Task material START
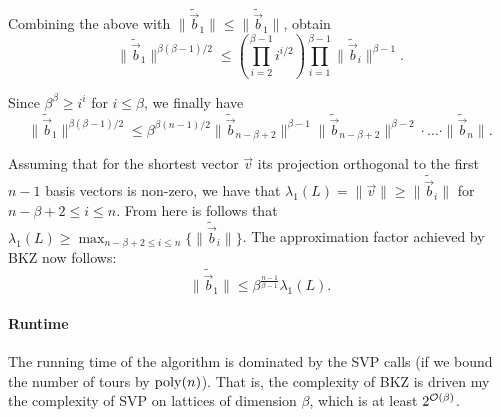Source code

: Combining the above with $\|  \tilde{\vec{b}}_1  \| \leq \|  \tilde{\vec{b}}_1  \| $, obtain
\[
	\|  \tilde{\vec{b}}_1   \|^{\beta(\beta-1)/2} \leq \left( \prod_{i=2}^{\beta-1} i^{i/2} \right) \prod_{i=1}^{\beta-1} \|  \tilde{\vec{b}}_i  \|^{\beta-1}.
\]

Since $\beta^\beta \geq i^i$ for $i \leq \beta$, we finally have
\[
	\|  \tilde{\vec{b}}_1   \|^{\beta(\beta-1)/2} \leq \beta^{\beta(n-1)/2}  	\|  \tilde{\vec{b}}_{n-\beta+2}   \|^{\beta-1} \|  \tilde{\vec{b}}_{n-\beta+2}   \|^{\beta-2} \cdot \ldots \cdot  \|  \tilde{\vec{b}}_n\|.
\]

Assuming that for the shortest vector $\vec v$ its projection orthogonal to the first $n-1$ basis vectors is non-zero, we have that $\lambda_1(L) = \| \vec v \| \geq \| \tilde{\vec{b}}_i\|$ for $n-\beta+2\leq i\leq n$. From here is follows that $\lambda_1(L) \geq \max_{n-\beta+2\leq i\leq n}\{ \| \tilde{\vec{b}}_i\|\}$. The approximation factor achieved by BKZ now follows:
\[
	\|  \tilde{\vec{b}}_1   \| \leq \beta^{\frac{n-1}{\beta-1}}\lambda_1(L).
\]

\paragraph{Runtime} The running time of the algorithm is dominated by the SVP calls (if we bound the number of tours by $\operatorname{poly}(n)$). That is, the complexity of BKZ is driven my the complexity of SVP on lattices of dimension $\beta$, which is at least $2^{\mathcal{O}(\beta)}$.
Task material END
Work request: An exact retyping of each record, with no pictures, is the answer required.

Exercise response:
Source code

: Combining the above with $\|  \tilde{\vec{b}}_1  \| \leq \|  \tilde{\vec{b}}_1  \| $, obtain
\[
	\|  \tilde{\vec{b}}_1   \|^{\beta(\beta-1)/2} \leq \left( \prod_{i=2}^{\beta-1} i^{i/2} \right) \prod_{i=1}^{\beta-1} \|  \tilde{\vec{b}}_i  \|^{\beta-1}.
\]

Since $\beta^\beta \geq i^i$ for $i \leq \beta$, we finally have
\[
	\|  \tilde{\vec{b}}_1   \|^{\beta(\beta-1)/2} \leq \beta^{\beta(n-1)/2}  	\|  \tilde{\vec{b}}_{n-\beta+2}   \|^{\beta-1} \|  \tilde{\vec{b}}_{n-\beta+2}   \|^{\beta-2} \cdot \ldots \cdot  \|  \tilde{\vec{b}}_n\|.
\]

Assuming that for the shortest vector $\vec v$ its projection orthogonal to the first $n-1$ basis vectors is non-zero, we have that $\lambda_1(L) = \| \vec v \| \geq \| \tilde{\vec{b}}_i\|$ for $n-\beta+2\leq i\leq n$. From here is follows that $\lambda_1(L) \geq \max_{n-\beta+2\leq i\leq n}\{ \| \tilde{\vec{b}}_i\|\}$. The approximation factor achieved by BKZ now follows:
\[
	\|  \tilde{\vec{b}}_1   \| \leq \beta^{\frac{n-1}{\beta-1}}\lambda_1(L).
\]

\paragraph{Runtime} The running time of the algorithm is dominated by the SVP calls (if we bound the number of tours by $\operatorname{poly}(n)$). That is, the complexity of BKZ is driven my the complexity of SVP on lattices of dimension $\beta$, which is at least $2^{\mathcal{O}(\beta)}$.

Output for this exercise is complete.